What this task involves | I need the lines below from the one with "- **Detail Page**: Shows" down to the one with "- [Glide](https://github.com/bumptech/glide) for" reproduced exactly, both ends included, and nothing else.

Available data |
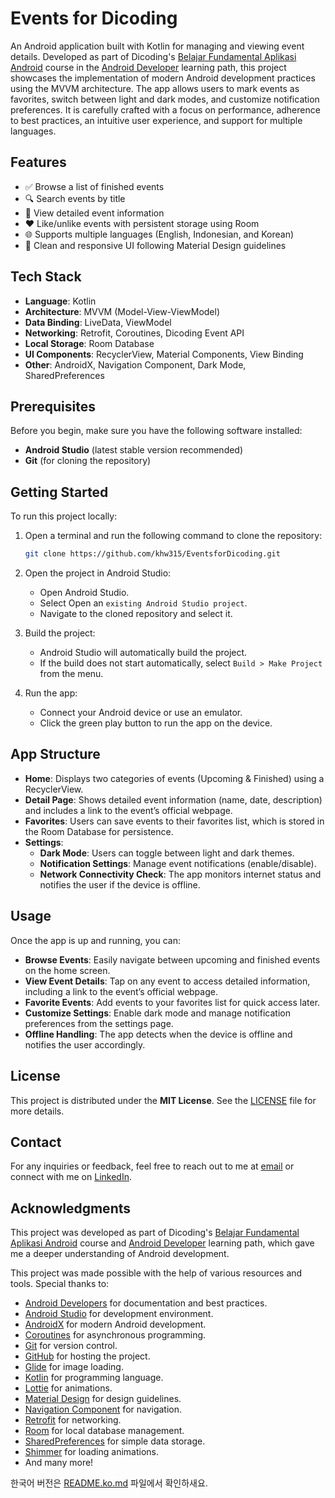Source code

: # Events for Dicoding

An Android application built with Kotlin for managing and viewing event details. Developed as part of Dicoding's [Belajar Fundamental Aplikasi Android](https://www.dicoding.com/academies/14-belajar-fundamental-aplikasi-android) course in the [Android Developer](https://www.dicoding.com/learningpaths/7) learning path, this project showcases the implementation of modern Android development practices using the MVVM architecture. The app allows users to mark events as favorites, switch between light and dark modes, and customize notification preferences. It is carefully crafted with a focus on performance, adherence to best practices, an intuitive user experience, and support for multiple languages.

## Features

- ✅ Browse a list of finished events  
- 🔍 Search events by title  
- 📄 View detailed event information  
- ❤️ Like/unlike events with persistent storage using Room  
- 🌐 Supports multiple languages (English, Indonesian, and Korean)  
- 🧼 Clean and responsive UI following Material Design guidelines  

## Tech Stack

- **Language**: Kotlin
- **Architecture**: MVVM (Model-View-ViewModel)
- **Data Binding**: LiveData, ViewModel
- **Networking**: Retrofit, Coroutines, Dicoding Event API
- **Local Storage**: Room Database
- **UI Components**: RecyclerView, Material Components, View Binding
- **Other**: AndroidX, Navigation Component, Dark Mode, SharedPreferences

## Prerequisites

Before you begin, make sure you have the following software installed:

- **Android Studio** (latest stable version recommended)
- **Git** (for cloning the repository)

## Getting Started

To run this project locally:

1. Open a terminal and run the following command to clone the repository:

    ```bash
    git clone https://github.com/khw315/EventsforDicoding.git
    ```

2. Open the project in Android Studio:
    - Open Android Studio.
    - Select Open an `existing Android Studio project`.
    - Navigate to the cloned repository and select it.

3. Build the project:
    - Android Studio will automatically build the project.
    - If the build does not start automatically, select `Build > Make Project` from the menu.

4. Run the app:
    - Connect your Android device or use an emulator.
    - Click the green play button to run the app on the device.

## App Structure

- **Home**: Displays two categories of events (Upcoming & Finished) using a RecyclerView.
- **Detail Page**: Shows detailed event information (name, date, description) and includes a link to the event’s official webpage.
- **Favorites**: Users can save events to their favorites list, which is stored in the Room Database for persistence.
- **Settings**:
  - **Dark Mode**: Users can toggle between light and dark themes.
  - **Notification Settings**: Manage event notifications (enable/disable).
  - **Network Connectivity Check**: The app monitors internet status and notifies the user if the device is offline.

## Usage

Once the app is up and running, you can:

- **Browse Events**: Easily navigate between upcoming and finished events on the home screen.
- **View Event Details**: Tap on any event to access detailed information, including a link to the event’s official webpage.
- **Favorite Events**: Add events to your favorites list for quick access later.
- **Customize Settings**: Enable dark mode and manage notification preferences from the settings page.
- **Offline Handling**: The app detects when the device is offline and notifies the user accordingly.

## License

This project is distributed under the **MIT License**. See the [LICENSE](./LICENSE) file for more details.

## Contact

For any inquiries or feedback, feel free to reach out to me at [email](mailto:contact@alfaisal.my.id) or connect with me on [LinkedIn](https://www.linkedin.com/in/fafr/).

## Acknowledgments

This project was developed as part of Dicoding's [Belajar Fundamental Aplikasi Android](https://www.dicoding.com/academies/14-belajar-fundamental-aplikasi-android) course and [Android Developer](https://www.dicoding.com/learningpaths/7) learning path, which gave me a deeper understanding of Android development.

This project was made possible with the help of various resources and tools. Special thanks to:

- [Android Developers](https://developer.android.com/) for documentation and best practices.
- [Android Studio](https://developer.android.com/studio) for development environment.
- [AndroidX](https://developer.android.com/jetpack/androidx) for modern Android development.
- [Coroutines](https://kotlinlang.org/docs/coroutines-overview.html) for asynchronous programming.
- [Git](https://git-scm.com/) for version control.
- [GitHub](https://github.com/) for hosting the project.
- [Glide](https://github.com/bumptech/glide) for image loading.
- [Kotlin](https://kotlinlang.org/) for programming language.
- [Lottie](https://airbnb.io/lottie/#/) for animations.
- [Material Design](https://material.io/) for design guidelines.
- [Navigation Component](https://developer.android.com/guide/navigation) for navigation.
- [Retrofit](https://square.github.io/retrofit/) for networking.
- [Room](https://developer.android.com/training/data-storage/room) for local database management.
- [SharedPreferences](https://developer.android.com/training/data-storage/shared-preferences) for simple data storage.
- [Shimmer](https://github.com/facebookarchive/shimmer-android) for loading animations.
- And many more!

한국어 버전은 [README.ko.md](README.ko.md) 파일에서 확인하새요.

Answer below |
- **Detail Page**: Shows detailed event information (name, date, description) and includes a link to the event’s official webpage.
- **Favorites**: Users can save events to their favorites list, which is stored in the Room Database for persistence.
- **Settings**:
  - **Dark Mode**: Users can toggle between light and dark themes.
  - **Notification Settings**: Manage event notifications (enable/disable).
  - **Network Connectivity Check**: The app monitors internet status and notifies the user if the device is offline.

## Usage

Once the app is up and running, you can:

- **Browse Events**: Easily navigate between upcoming and finished events on the home screen.
- **View Event Details**: Tap on any event to access detailed information, including a link to the event’s official webpage.
- **Favorite Events**: Add events to your favorites list for quick access later.
- **Customize Settings**: Enable dark mode and manage notification preferences from the settings page.
- **Offline Handling**: The app detects when the device is offline and notifies the user accordingly.

## License

This project is distributed under the **MIT License**. See the [LICENSE](./LICENSE) file for more details.

## Contact

For any inquiries or feedback, feel free to reach out to me at [email](mailto:contact@alfaisal.my.id) or connect with me on [LinkedIn](https://www.linkedin.com/in/fafr/).

## Acknowledgments

This project was developed as part of Dicoding's [Belajar Fundamental Aplikasi Android](https://www.dicoding.com/academies/14-belajar-fundamental-aplikasi-android) course and [Android Developer](https://www.dicoding.com/learningpaths/7) learning path, which gave me a deeper understanding of Android development.

This project was made possible with the help of various resources and tools. Special thanks to:

- [Android Developers](https://developer.android.com/) for documentation and best practices.
- [Android Studio](https://developer.android.com/studio) for development environment.
- [AndroidX](https://developer.android.com/jetpack/androidx) for modern Android development.
- [Coroutines](https://kotlinlang.org/docs/coroutines-overview.html) for asynchronous programming.
- [Git](https://git-scm.com/) for version control.
- [GitHub](https://github.com/) for hosting the project.
- [Glide](https://github.com/bumptech/glide) for image loading.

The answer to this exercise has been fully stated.